Wenn ich in die Vergangenheit reisen könnte...

Beitrag von Forlorn »

...würde ich verhindern, dass sich meine Eltern kennen lernen.
Abendstern
Beiträge: 621
Registriert: Montag 28. September 2015, 08:03

Re: Wenn ich in die Vergangenheit reisen könnte...

Beitrag von Abendstern »

Bei dem Gedanken war ich in den letzten Tagen auch schon einmal ... Wie man es dreht und wendet, alles beginnt mit meiner Geburt. Bei Eltern, die einmal einen schönen Traum davon hatten, wie doch ein Kind ihr Leben bereichern würde ... sich aber nie überlegt haben, daß ein Kind auch Eltern braucht ...
TraurigER
Beiträge: 147
Registriert: Samstag 27. März 2010, 12:12

Re: Wenn ich in die Vergangenheit reisen könnte...

Beitrag von TraurigER »

Und wieder ein Thread, der unsere Unfähigkeit zu gehen ausdrückt, gepaart mit der (zumindest bei mir) täglich wiederkehrenden Frage was wäre gewesen wenn....

Das mit der Unfähigkeit soll keine Kritik sein, nicht an euch, wenn überhaupt an mir, dass ich immer noch da bin, dass ich es immer noch nicht geschafft habe, mir immer wieder neue Hürden aufbauen. Aber da ich das „was, wäre, wenn“-Spiel täglich in verschiedenen Varianten spiele, möchte ich mich hier gerne äußern.

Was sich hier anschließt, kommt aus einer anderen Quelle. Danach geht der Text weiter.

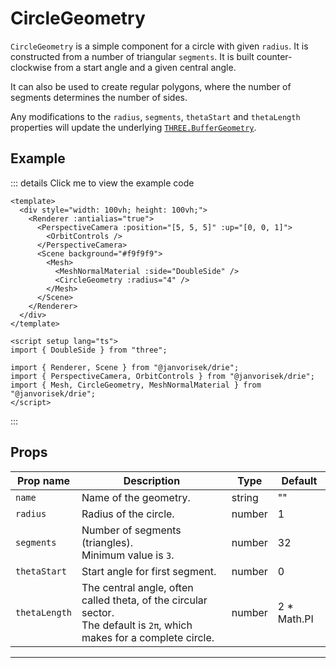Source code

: # CircleGeometry

  <script setup>
  import CircleGeometry from '../../examples/CircleGeometry.vue'
  </script>

`CircleGeometry` is a simple component for a circle with given `radius`. It is constructed from a number of triangular `segments`. It is built counter-clockwise from a start angle and a given central angle.

It can also be used to create regular polygons, where the number of segments determines the number of sides.

Any modifications to the `radius`, `segments`, `thetaStart` and `thetaLength` properties will update the underlying [`THREE.BufferGeometry`](https://threejs.org/docs/#api/en/core/BufferGeometry).

## Example

  <ClientOnly>
  <CircleGeometry />
  </ClientOnly>

::: details Click me to view the example code

```vue{10}
<template>
  <div style="width: 100vh; height: 100vh;">
    <Renderer :antialias="true">
      <PerspectiveCamera :position="[5, 5, 5]" :up="[0, 0, 1]">
        <OrbitControls />
      </PerspectiveCamera>
      <Scene background="#f9f9f9">
        <Mesh>
          <MeshNormalMaterial :side="DoubleSide" />
          <CircleGeometry :radius="4" />
        </Mesh>
      </Scene>
    </Renderer>
  </div>
</template>

<script setup lang="ts">
import { DoubleSide } from "three";

import { Renderer, Scene } from "@janvorisek/drie";
import { PerspectiveCamera, OrbitControls } from "@janvorisek/drie";
import { Mesh, CircleGeometry, MeshNormalMaterial } from "@janvorisek/drie";
</script>
```

:::


## Props

| Prop name   | Description                                                                                                                | Type   | Default      |
| ----------- | -------------------------------------------------------------------------------------------------------------------------- | ------ | ------------ |
|` name        `| Name of the geometry.                                                                                                      | string | ""           |
|` radius      `| Radius of the circle.                                                                                                      | number | 1            |
|` segments    `| Number of segments (triangles).<br/>Minimum value is `3`.                                                                  | number | 32           |
|` thetaStart  `| Start angle for first segment.                                                                                             | number | 0            |
|` thetaLength `| The central angle, often called theta, of the circular sector.<br/>The default is `2π`, which makes for a complete circle. | number | 2 \* Math.PI |

---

Zuerst einmal möchte ich bei der Überlegung auf das so genannte Großvaterparadoxon eingehen. Kurz erklärt: Du könntest nicht das Kennenlernen deiner Eltern verhindern, da du dadurch nicht geboren werden könntest und folglich deine Eltern nicht am Kennenlernen hindern könntest.

Also meinen Eltern den Spaß am Kennenlernen und allem anderen was dazu gehört abzusprechen, fände ich zudem extrem egoistisch. Und dass aus dieser großen Liebe (die auch heute noch, mehr als 50 Jahre später immer noch hält), irgendwann mal der Wunsch nach einen Kind entsteht, ist logisch. Auch hier würde ich nicht dagegen sprechen. Sofern es möglich wäre und dann ein anderer Mensch heraus kommen würde, so wäre ich schon glücklich, wenn nicht genau dieses kleine Spermium auf genau diese Eizelle getroffen wäre. Von den Millionen seiner Nachbarn hätte es doch ein anderes sein könne, eines, das einen emotional starken Menschen hervorbringt und nicht so einen Deppen wie mich.

Aber auch das will ich noch nicht mal so sehr bemängeln. Ich hatte eine wundervolle Kindheit, Eltern, die sich um mich gekümmert haben, die mir alles was möglich war, möglich gemacht haben und die immer für mich da waren. Also lassen wir ihnen diesen Spaß und sagen, ich wäre auch in einer anderen Vergangenheit geboren worden.

Würde ich in die Vergangenheit reisen, würde dies unter allen Umständen vor dem 23.10.1993 geschehen müssen, denn danach erst geriet mein Leben völlig aus den Fugen. Was vorher alles wundervoll und bunt war und was im Grunde dem Paradies gleichkam, wurde schwarz und ist bis heute wenn überhaupt nur an einigen Tagen ein wenig grau geworden. Im Grunde müsste der Besuch in der Vergangenheit bereits dem vor 01.09.1989 stattfinden.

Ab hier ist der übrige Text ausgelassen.